Namun, setidaknya tim mendapatkan tiga alasan Hanny mencabuli korban yang masih berusia 12 tahun. Pertama, kedekatan. Tersangka, versi data dari psikiater, mengaku berhubungan dekat dengan korban.

Itulah yang lantas dimanfaatkan pelaku. Kemudian, pelaku menyebut, meski masih berusia 12 tahun, fisik korban sudah seperti orang dewasa. Alasan ketiga, suka sama suka.

’’Bagi kami, ini hanya alibi. Bagi kami, itu tidak benar, tapi pelaku mengakuinya. Itu sah-sah saja,’’ tegasnya.

Meski begitu, Pitra tidak sepakat dengan alasan suka sama suka. Sebab, jika demikian, korban tidak akan pernah melaporkan kejadian tersebut kepada polisi. Jika mereka saling menyukai, lanjut dia, seharusnya aib itu disembunyikan dan korban tidak bakal melapor.
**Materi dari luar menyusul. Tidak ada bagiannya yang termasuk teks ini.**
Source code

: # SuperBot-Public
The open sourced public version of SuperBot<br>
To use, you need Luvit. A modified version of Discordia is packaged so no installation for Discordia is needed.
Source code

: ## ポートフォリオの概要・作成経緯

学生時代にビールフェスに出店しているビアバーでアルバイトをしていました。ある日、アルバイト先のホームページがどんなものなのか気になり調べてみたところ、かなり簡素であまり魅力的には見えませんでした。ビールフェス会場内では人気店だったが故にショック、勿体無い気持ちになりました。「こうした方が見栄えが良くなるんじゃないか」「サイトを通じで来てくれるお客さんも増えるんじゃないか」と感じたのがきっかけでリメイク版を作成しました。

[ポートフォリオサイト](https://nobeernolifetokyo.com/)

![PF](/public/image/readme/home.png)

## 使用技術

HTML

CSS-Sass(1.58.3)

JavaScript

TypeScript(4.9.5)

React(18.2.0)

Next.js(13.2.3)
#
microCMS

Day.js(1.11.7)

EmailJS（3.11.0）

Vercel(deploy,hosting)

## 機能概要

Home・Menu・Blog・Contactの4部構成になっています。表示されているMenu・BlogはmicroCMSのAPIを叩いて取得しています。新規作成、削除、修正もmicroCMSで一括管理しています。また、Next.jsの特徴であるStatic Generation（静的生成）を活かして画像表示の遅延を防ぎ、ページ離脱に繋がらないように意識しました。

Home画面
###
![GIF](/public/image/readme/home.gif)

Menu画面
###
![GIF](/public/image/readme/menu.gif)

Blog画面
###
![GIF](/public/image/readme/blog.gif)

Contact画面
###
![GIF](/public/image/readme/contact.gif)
’’Itu hanya alasan. Sesuai dengan kata Kapolda saat rilis, pelaku selalu melakukannya dengan ancaman. Apalagi, usianya masih 12 tahun saat itu,’’ jelasnya.

Sementara itu, Kasubdit IV Ditreskrimum Renakta Polda Jatim AKBP Lintar Mahardhono menyatakan bahwa laporan tersebut merupakan dorongan dan tekad korban.

Apalagi, korban memperoleh dukungan dari orang-orang terdekat untuk melapor. Korban terpaksa melapor karena memang telah lama menyimpan emosi tersebut.

’’Itu trauma. Pasti bertahun-tahun,’’ ungkapnya.

Lintar menambahkan, saat mengetahui pendeta yang ditunjuk orang tuanya untuk menikahkan adalah pelaku, korban kaget dan langsung menolak. Namun, ayah korban belum mengetahui kejadian yang sebenarnya. Keluarga korban dengan pelaku memang sangat dekat.

Karena itulah, korban khawatir pengakuannya tidak dipercaya ayahnya. Namun, sang ayah akhirnya percaya dengan kejadian yang menimpa anaknya.

’’Bagi saya, wajar melaporkan. Tersangka juga mengakuinya. Namun, ada beberapa yang ditolak,’’ terangnya.

Lintar mencontohkan, versi korban, setelah melakukan perbuatan cabul tersebut, tersangka selalu mengajak berdoa. Namun, keterangan itu dibantah pelaku. Penyidik bakal mencari bukti tambahan. Bukan hanya itu. Korban juga mengaku cukup sering dicabuli dalam kurun waktu 2005–2009. Dalam sepekan, dia dicabuli 1–5 kali.

’’Keterangan itu tak sama dengan pelaku sehingga perlu dibuktikan. Korban tak mampu menghitung berapa kali perbuatan cabul itu dilakukan kepadanya,’’ jelas perwira dengan dua melati di pundak tersebut.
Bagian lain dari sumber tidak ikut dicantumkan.